## REQUIRED WORK
Taking only the lines of the data below from the line with "Panel density & 80.2\% & 48.4\% \\" to the line with "Définition à la ligne 396", ends included, write them out exactly and without pictures.

## INFORMATION PROVIDED
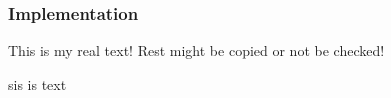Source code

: \subsubsection{Implementation}\label{subsection:license-google-implementation}
This is my real text! Rest might be copied or not be checked!

sis is text
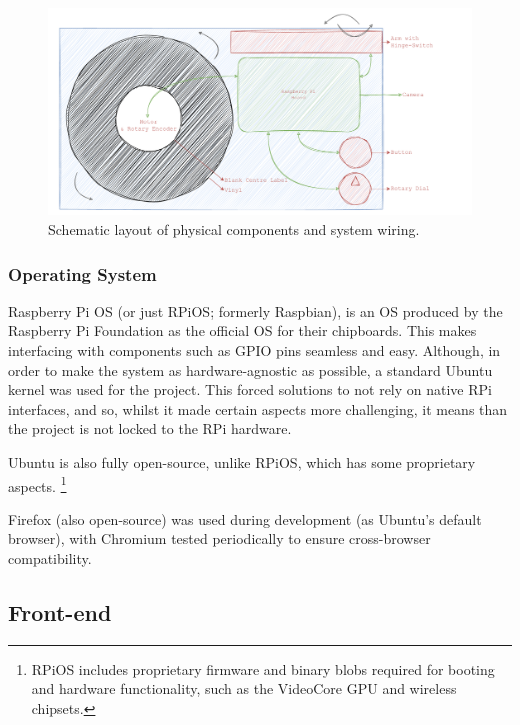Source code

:                 \begin{figure}[h]
                    \centering
                    \includegraphics[width=0.95\linewidth]{images/SketchPhys.pdf}
                    \caption{Schematic layout of physical components and system wiring.}
                    \label{fig:sketchPhys}
                \end{figure}
    
            \subsubsection{Operating System}
    
                Raspberry Pi OS (or just RPiOS; formerly Raspbian), is an OS produced by the Raspberry Pi Foundation as the official OS for their chipboards. This makes interfacing with components such as GPIO pins seamless and easy. Although, in order to make the system as hardware-agnostic as possible, a standard Ubuntu kernel was used for the project. This forced solutions to not rely on native RPi interfaces, and so, whilst it made certain aspects more challenging, it means than the project is not locked to the RPi hardware.
    
                Ubuntu is also fully open-source, unlike RPiOS, which has some proprietary aspects. \footnote{RPiOS includes proprietary firmware and binary blobs required for booting and hardware functionality, such as the VideoCore GPU and wireless chipsets.}
    
    
                Firefox (also open-source) was used during development (as Ubuntu's default browser), with Chromium tested periodically to ensure cross-browser compatibility.
                
        
        \subsection{Front-end}
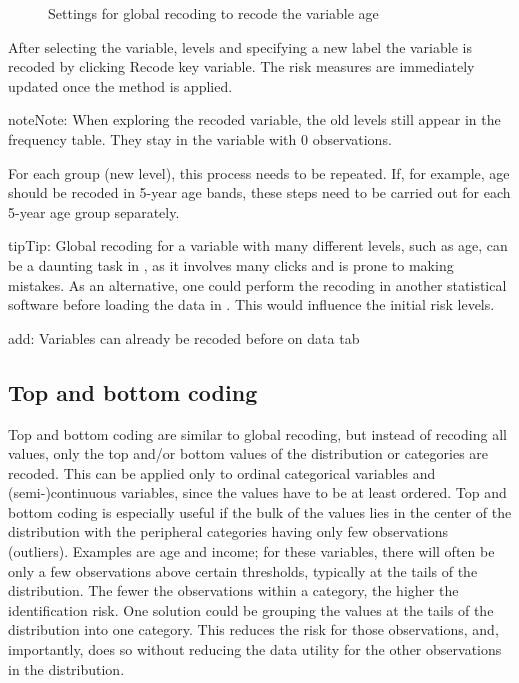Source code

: \documentclass[letterpaper,10pt,english]{sphinxmanual}
\begin{document}
\begin{figure}[htbp]
\centering
\capstart

\noindent{}
\caption{Settings for global recoding to recode the variable age}\label{\detokenize{anon:fig81}}\label{\detokenize{anon:id1}}\end{figure}

After selecting the variable, levels and specifying a new label the variable is recoded
by clicking Recode key variable. The risk measures are immediately updated once the method
is applied.

\begin{sphinxadmonition}{note}{Note:}
When exploring the recoded variable, the old levels still appear in the
frequency table. They stay in the variable with 0 observations.
\end{sphinxadmonition}

For each group (new level), this process needs to be repeated. If, for example, age should
be recoded in 5-year age bands, these steps need to be carried out for each 5-year
age group separately.

\begin{sphinxadmonition}{tip}{Tip:}
Global recoding for a variable with many different levels, such as age, can be a
daunting task in , as it involves many clicks and is prone to making mistakes.
As an alternative, one could perform the recoding in another statistical software
before loading the data in . This would influence the initial risk levels.
\end{sphinxadmonition}

add: Variables can already be recoded before on data tab


\subsection{Top and bottom coding}
\label{\detokenize{anon:top-and-bottom-coding}}
Top and bottom coding are similar to global recoding, but instead of recoding all values,
only the top and/or bottom values of the distribution or categories are recoded. This can
be applied only to ordinal categorical variables and (semi-)continuous variables, since
the values have to be at least ordered. Top and bottom coding is especially useful if
the bulk of the values lies in the center of the distribution with the peripheral
categories having only few observations (outliers). Examples are age and income; for
these variables, there will often be only a few observations above certain thresholds,
typically at the tails of the distribution. The fewer the observations within a category,
the higher the identification risk. One solution could be grouping the values at the tails
of the distribution into one category. This reduces the risk for those observations, and,
importantly, does so without reducing the data utility for the other observations in the
distribution.
\end{document}
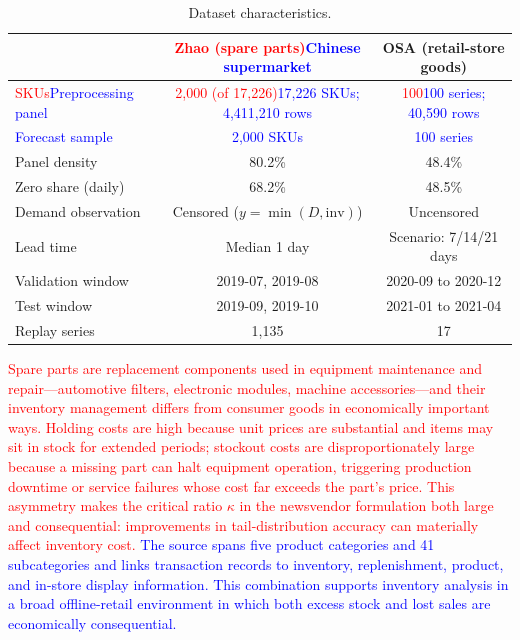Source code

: \documentclass[msom,dblanonrev]{informs4}
\newcommand{\add}[1]{\textcolor{blue}{#1}}
\newcommand{\reduce}[1]{\textcolor{red}{#1}\hspace{0.5em}}
\begin{document}
\begin{table}[ht]
\caption{Dataset characteristics.}\label{tab:data}
\centering\small
\begin{tabular}{lcc}
\toprule
 & \textbf{\reduce{Zhao (spare parts)}\add{Chinese supermarket}} & \textbf{OSA (retail-store goods)} \\
\midrule
\reduce{SKUs}\add{Preprocessing panel} & \reduce{2{,}000 (of 17{,}226)}\add{17{,}226 SKUs; 4{,}411{,}210 rows} & \reduce{100}\add{100 series; 40{,}590 rows} \\
\add{Forecast sample} & \add{2{,}000 SKUs} & \add{100 series} \\
Panel density & 80.2\% & 48.4\% \\
Zero share (daily) & 68.2\% & 48.5\% \\
Demand observation & Censored ($y = \min(D, \text{inv})$) & Uncensored \\
Lead time & Median 1 day & Scenario: 7/14/21 days \\
Validation window & 2019-07, 2019-08 & 2020-09 to 2020-12 \\
Test window & 2019-09, 2019-10 & 2021-01 to 2021-04 \\
Replay series & 1{,}135 & 17 \\
\bottomrule
\end{tabular}
\end{table}

\reduce{Spare parts are replacement components used in equipment maintenance and repair---automotive filters, electronic modules, machine accessories---and their inventory management differs from consumer goods in economically important ways.
Holding costs are high because unit prices are substantial and items may sit in stock for extended periods; stockout costs are disproportionately large because a missing part can halt equipment operation, triggering production downtime or service failures whose cost far exceeds the part's price.
This asymmetry makes the critical ratio $\kappa$ in the newsvendor formulation both large and consequential: improvements in tail-distribution accuracy can materially affect inventory cost.}
\add{The source spans five product categories and 41 subcategories and links transaction records to inventory, replenishment, product, and in-store display information.
This combination supports inventory analysis in a broad offline-retail environment in which both excess stock and lost sales are economically consequential.}
\end{document}
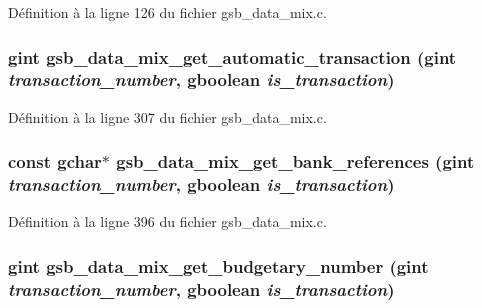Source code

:Définition à la ligne 126 du fichier gsb\_\-data\_\-mix.c.

\subsubsection[{gsb\_\-data\_\-mix\_\-get\_\-automatic\_\-transaction}]{\setlength{\rightskip}{0pt plus 5cm}gint gsb\_\-data\_\-mix\_\-get\_\-automatic\_\-transaction (gint {\em transaction\_\-number}, \/  gboolean {\em is\_\-transaction})}\label{gsb__data__mix_8h_a985bfc0d8565c8ebd4977e4f9b1fae48}


Définition à la ligne 307 du fichier gsb\_\-data\_\-mix.c.

\subsubsection[{gsb\_\-data\_\-mix\_\-get\_\-bank\_\-references}]{\setlength{\rightskip}{0pt plus 5cm}const gchar$\ast$ gsb\_\-data\_\-mix\_\-get\_\-bank\_\-references (gint {\em transaction\_\-number}, \/  gboolean {\em is\_\-transaction})}\label{gsb__data__mix_8h_ad691b36a183805222a9894da611728e4}


Définition à la ligne 396 du fichier gsb\_\-data\_\-mix.c.

\subsubsection[{gsb\_\-data\_\-mix\_\-get\_\-budgetary\_\-number}]{\setlength{\rightskip}{0pt plus 5cm}gint gsb\_\-data\_\-mix\_\-get\_\-budgetary\_\-number (gint {\em transaction\_\-number}, \/  gboolean {\em is\_\-transaction})}\label{gsb__data__mix_8h_a45830c30d41b2587fa29718ed7e4dd00}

## ANSWER FOR THIS EXERCISE
Panel density & 80.2\% & 48.4\% \\
Zero share (daily) & 68.2\% & 48.5\% \\
Demand observation & Censored ($y = \min(D, \text{inv})$) & Uncensored \\
Lead time & Median 1 day & Scenario: 7/14/21 days \\
Validation window & 2019-07, 2019-08 & 2020-09 to 2020-12 \\
Test window & 2019-09, 2019-10 & 2021-01 to 2021-04 \\
Replay series & 1{,}135 & 17 \\
\bottomrule
\end{tabular}
\end{table}

\reduce{Spare parts are replacement components used in equipment maintenance and repair---automotive filters, electronic modules, machine accessories---and their inventory management differs from consumer goods in economically important ways.
Holding costs are high because unit prices are substantial and items may sit in stock for extended periods; stockout costs are disproportionately large because a missing part can halt equipment operation, triggering production downtime or service failures whose cost far exceeds the part's price.
This asymmetry makes the critical ratio $\kappa$ in the newsvendor formulation both large and consequential: improvements in tail-distribution accuracy can materially affect inventory cost.}
\add{The source spans five product categories and 41 subcategories and links transaction records to inventory, replenishment, product, and in-store display information.
This combination supports inventory analysis in a broad offline-retail environment in which both excess stock and lost sales are economically consequential.}
\end{document}
Source code

:Définition à la ligne 126 du fichier gsb\_\-data\_\-mix.c.

\subsubsection[{gsb\_\-data\_\-mix\_\-get\_\-automatic\_\-transaction}]{\setlength{\rightskip}{0pt plus 5cm}gint gsb\_\-data\_\-mix\_\-get\_\-automatic\_\-transaction (gint {\em transaction\_\-number}, \/  gboolean {\em is\_\-transaction})}\label{gsb__data__mix_8h_a985bfc0d8565c8ebd4977e4f9b1fae48}


Définition à la ligne 307 du fichier gsb\_\-data\_\-mix.c.

\subsubsection[{gsb\_\-data\_\-mix\_\-get\_\-bank\_\-references}]{\setlength{\rightskip}{0pt plus 5cm}const gchar$\ast$ gsb\_\-data\_\-mix\_\-get\_\-bank\_\-references (gint {\em transaction\_\-number}, \/  gboolean {\em is\_\-transaction})}\label{gsb__data__mix_8h_ad691b36a183805222a9894da611728e4}


Définition à la ligne 396 du fichier gsb\_\-data\_\-mix.c.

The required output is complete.